Le virus aura eu un mérite : alerter sur l’état de notre dépendance économique. L’affaire des masques chirurgicaux commandés en Chine, le pays à l’origine de la pandémie, a été un choc. La désindustrialisation de l’Europe aurait donc atteint un niveau tel que nous ne serions plus en mesure de fabriquer en grandes quantités un moyen de production aussi élémentaire… Chez un nombre grandissant de consommateurs français la crise actuelle aurait provoqué un réflexe d’achat local.
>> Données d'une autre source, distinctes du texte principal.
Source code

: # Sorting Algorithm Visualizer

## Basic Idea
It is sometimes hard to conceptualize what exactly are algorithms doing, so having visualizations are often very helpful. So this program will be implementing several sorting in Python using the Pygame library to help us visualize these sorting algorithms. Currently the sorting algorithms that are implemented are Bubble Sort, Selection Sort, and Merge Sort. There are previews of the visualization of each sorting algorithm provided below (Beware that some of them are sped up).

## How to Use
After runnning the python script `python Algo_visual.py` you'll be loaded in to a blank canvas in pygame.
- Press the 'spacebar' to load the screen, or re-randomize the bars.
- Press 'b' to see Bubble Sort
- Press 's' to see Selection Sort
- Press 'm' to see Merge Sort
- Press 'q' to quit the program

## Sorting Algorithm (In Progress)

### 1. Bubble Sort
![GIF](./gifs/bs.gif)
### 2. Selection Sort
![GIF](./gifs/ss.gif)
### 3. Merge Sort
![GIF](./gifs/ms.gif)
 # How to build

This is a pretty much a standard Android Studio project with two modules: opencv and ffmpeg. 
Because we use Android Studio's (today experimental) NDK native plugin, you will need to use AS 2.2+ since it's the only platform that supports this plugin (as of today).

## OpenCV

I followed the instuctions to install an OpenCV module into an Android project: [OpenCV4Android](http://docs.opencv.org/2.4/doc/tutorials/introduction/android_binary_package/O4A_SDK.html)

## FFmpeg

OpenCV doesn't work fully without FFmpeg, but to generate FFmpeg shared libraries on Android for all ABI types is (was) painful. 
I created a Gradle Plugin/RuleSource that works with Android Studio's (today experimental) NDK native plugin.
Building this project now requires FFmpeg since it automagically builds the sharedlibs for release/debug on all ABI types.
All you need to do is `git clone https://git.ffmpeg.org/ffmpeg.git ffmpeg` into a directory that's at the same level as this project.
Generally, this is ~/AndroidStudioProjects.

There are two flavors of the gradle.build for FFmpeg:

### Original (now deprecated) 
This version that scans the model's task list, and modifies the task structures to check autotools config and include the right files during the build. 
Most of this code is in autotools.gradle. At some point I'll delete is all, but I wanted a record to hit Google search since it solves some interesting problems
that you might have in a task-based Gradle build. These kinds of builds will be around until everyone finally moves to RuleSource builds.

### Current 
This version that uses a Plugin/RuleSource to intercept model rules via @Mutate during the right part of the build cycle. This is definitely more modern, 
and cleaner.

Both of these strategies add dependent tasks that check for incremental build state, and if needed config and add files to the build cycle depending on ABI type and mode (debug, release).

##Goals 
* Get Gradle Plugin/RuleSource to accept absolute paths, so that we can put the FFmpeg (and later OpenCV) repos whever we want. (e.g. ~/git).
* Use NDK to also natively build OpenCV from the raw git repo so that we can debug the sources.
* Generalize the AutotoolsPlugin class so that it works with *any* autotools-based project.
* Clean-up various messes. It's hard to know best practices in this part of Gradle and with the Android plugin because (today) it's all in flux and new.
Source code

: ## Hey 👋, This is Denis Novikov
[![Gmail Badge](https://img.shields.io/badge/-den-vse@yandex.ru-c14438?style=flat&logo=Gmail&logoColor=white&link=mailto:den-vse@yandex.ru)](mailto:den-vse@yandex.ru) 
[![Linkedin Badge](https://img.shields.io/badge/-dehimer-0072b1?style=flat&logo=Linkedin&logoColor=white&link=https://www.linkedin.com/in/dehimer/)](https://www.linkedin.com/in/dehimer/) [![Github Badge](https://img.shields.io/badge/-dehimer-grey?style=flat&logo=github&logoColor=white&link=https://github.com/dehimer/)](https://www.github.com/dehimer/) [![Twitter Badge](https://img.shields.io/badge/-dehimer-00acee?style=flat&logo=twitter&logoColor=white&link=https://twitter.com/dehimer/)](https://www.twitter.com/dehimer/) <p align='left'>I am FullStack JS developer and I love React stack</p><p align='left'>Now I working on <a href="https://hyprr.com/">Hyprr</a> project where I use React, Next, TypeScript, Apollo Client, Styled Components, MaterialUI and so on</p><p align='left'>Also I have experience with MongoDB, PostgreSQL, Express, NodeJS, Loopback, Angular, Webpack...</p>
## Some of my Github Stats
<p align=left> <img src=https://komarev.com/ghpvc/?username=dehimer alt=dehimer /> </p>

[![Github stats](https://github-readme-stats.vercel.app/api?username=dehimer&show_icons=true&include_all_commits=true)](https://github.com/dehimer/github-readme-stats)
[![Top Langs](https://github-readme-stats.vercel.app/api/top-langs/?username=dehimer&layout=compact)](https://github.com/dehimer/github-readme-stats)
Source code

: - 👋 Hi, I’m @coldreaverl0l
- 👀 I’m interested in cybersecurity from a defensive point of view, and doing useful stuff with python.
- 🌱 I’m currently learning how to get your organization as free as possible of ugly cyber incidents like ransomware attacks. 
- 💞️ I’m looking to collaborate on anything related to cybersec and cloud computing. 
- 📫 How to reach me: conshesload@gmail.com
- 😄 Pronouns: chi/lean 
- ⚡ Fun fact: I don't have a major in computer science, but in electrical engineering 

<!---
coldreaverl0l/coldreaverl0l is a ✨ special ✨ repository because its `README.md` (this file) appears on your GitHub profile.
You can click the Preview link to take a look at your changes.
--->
Qu’en est-il des métalliers ? Une enquête réalisée début mai auprès d’une trentaine de dirigeants révèle que 98 % d’entre eux disent « privilégier à qualité égale et prix comparable un fournisseur français ». Entre vouloir et pouvoir il y a cependant un écart qui ne se comble pas avec des promesses. La classe politique s’était dans les premiers mois de la crise Covid empressée de clamer « l’urgence d’une réindustrialisation de la France ». Un an plus tard, le sujet s’est fait plus discret…
© Pyc / © Jean Perrot
Le Japonais Amada a investi 40 millions d'euros pour l'extension et la rénovation de son site de Charleville Mézières qui fabrique des poinçonneuses numériques et des machines de découpe laser. / Dans le pliage et le cisaillage de la tôle, la France n'est pas en reste. Depuis peu elle a aussi pris le virage de la robotique.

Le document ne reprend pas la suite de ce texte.